Fled the Urban Scene

You could suspect the writer was saying that country people are more intensely alive, more awake to the here and now, because they can’t escape daily reality by fading into the crowd as city people can. You could suspect that was the real reason he left Washington in 1968--and the riots and the tear gas and the burglars infesting his Dupont Circle neighborhood--soon after covering that year’s hysterical political conventions for Broadcasting magazine.

At the time, he said he simply wanted “a less turbulent place to work.” Well, that, too.

Anyway, he rented a little house in Waterford, Va., where he free-lanced, then moved to Bluemont, where a carpenter friend apprenticed him, and finally to Unison, a wide place in the road five miles west of Middleburg.

His wife Joan already was living in the raffish $19,000 plaster-fronted house, part of it 200 years old. Their mortgage cost $115 a month, and he built a two-story addition with stone chimney, a pottery studio for her and a cottage for himself. Once a visitor singled out the chimney as a prime example of early American masonry, meaning (Gardiner later realized) somewhat primitive.

Every writer who sees that cottage tends to sigh. There is a work table, a broad window looking into the woods, a bookshelf, a chair and the proverbial manual Underwood, one of those black and gold classics that stands up as straight and righteous as a Model-T Ford.

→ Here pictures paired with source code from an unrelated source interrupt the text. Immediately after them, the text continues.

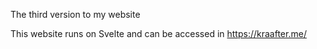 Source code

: The third version to my website

This website runs on Svelte and can be accessed in https://kraafter.me/ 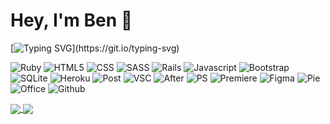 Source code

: # Hey, I'm Ben 👋

[![Typing SVG](https://readme-typing-svg.demolab.com?font=Montserrat&size=30&duration=4000&pause=1000&color=85BDBF&center=false&vCenter=true&width=800&lines=Welcome+to+my+Github+page.;I've+just+finished+a+coding+bootcamp+with+Le+Wagon.;Always+curious%2C+I'm+eager+to+keep+learning!;If+you're+hiring+-+check+out+my+LinkedIn.;I'm+looking+for+a+junior+developer+role!)](https://git.io/typing-svg)

![Ruby](https://img.shields.io/badge/Ruby-CC342D?style=for-the-badge&logo=ruby&logoColor=white) ![HTML5](https://img.shields.io/badge/HTML5-E34F26?style=for-the-badge&logo=html5&logoColor=white) ![CSS](https://img.shields.io/badge/CSS3-1572B6?style=for-the-badge&logo=css3&logoColor=white) ![SASS](https://img.shields.io/badge/Sass-CC6699?style=for-the-badge&logo=sass&logoColor=white) ![Rails](https://img.shields.io/badge/Ruby_on_Rails-CC0000?style=for-the-badge&logo=ruby-on-rails&logoColor=white) ![Javascript](https://img.shields.io/badge/JavaScript-F7DF1E?style=for-the-badge&logo=javascript&logoColor=black) ![Bootstrap](https://img.shields.io/badge/Bootstrap-563D7C?style=for-the-badge&logo=bootstrap&logoColor=white) ![SQLite](https://img.shields.io/badge/SQLite-07405E?style=for-the-badge&logo=sqlite&logoColor=white) ![Heroku](https://img.shields.io/badge/Heroku-430098?style=for-the-badge&logo=heroku&logoColor=white) ![Post](https://img.shields.io/badge/PostgreSQL-316192?style=for-the-badge&logo=postgresql&logoColor=white) ![VSC](https://img.shields.io/badge/Visual_Studio_Code-0078D4?style=for-the-badge&logo=visual%20studio%20code&logoColor=white) ![After](https://img.shields.io/badge/Adobe%20after%20affects-CF96FD?style=for-the-badge&logo=Adobe%20after%20effects&logoColor=393665) ![PS](https://img.shields.io/badge/Adobe%20Photoshop-31A8FF?style=for-the-badge&logo=Adobe%20Photoshop&logoColor=black) ![Premiere](https://img.shields.io/badge/Adobe%20Premiere%20Pro-9999FF?style=for-the-badge&logo=Adobe%20Premiere%20Pro&logoColor=white) ![Figma](https://img.shields.io/badge/Figma-F24E1E?style=for-the-badge&logo=figma&logoColor=white) ![Pie](https://img.shields.io/badge/Raspberry%20Pi-A22846?style=for-the-badge&logo=Raspberry%20Pi&logoColor=white) ![Office](https://img.shields.io/badge/Microsoft_Office-D83B01?style=for-the-badge&logo=microsoft-office&logoColor=white) ![Github](https://img.shields.io/badge/GitHub-100000?style=for-the-badge&logo=github&logoColor=white)

<a href="https://github.com/anuraghazra/github-readme-stats" target="_blank">
  <img align="center" src="https://github-readme-stats.vercel.app/api?username=benschem&count_private=true&show_icons=true&text_color=1E78C2&icon_color=2F4858&title_color=2F4858&hide_rank=true" />
</a>
<a href="https://github.com/anuraghazra/convoychat" target="_blank">
  <img align="center" src="https://github-readme-stats.vercel.app/api/top-langs/?username=benschem&layout=compact&langs_count=6&)](https://github.com/anuraghazra/github-readme-stats" />
</a>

Gardiner, youthfully lean and shaggy at 51, spends his mornings there, turning out a page or two of story on copy paper and then writing corrections all over it in his tiny, legible script. Later he puts the stuff into his word processor, a gift from his mother, sister and brothers. He loves his word processor, but not enough to compose on it. What he mostly loves is the printer, which is whisper-quiet.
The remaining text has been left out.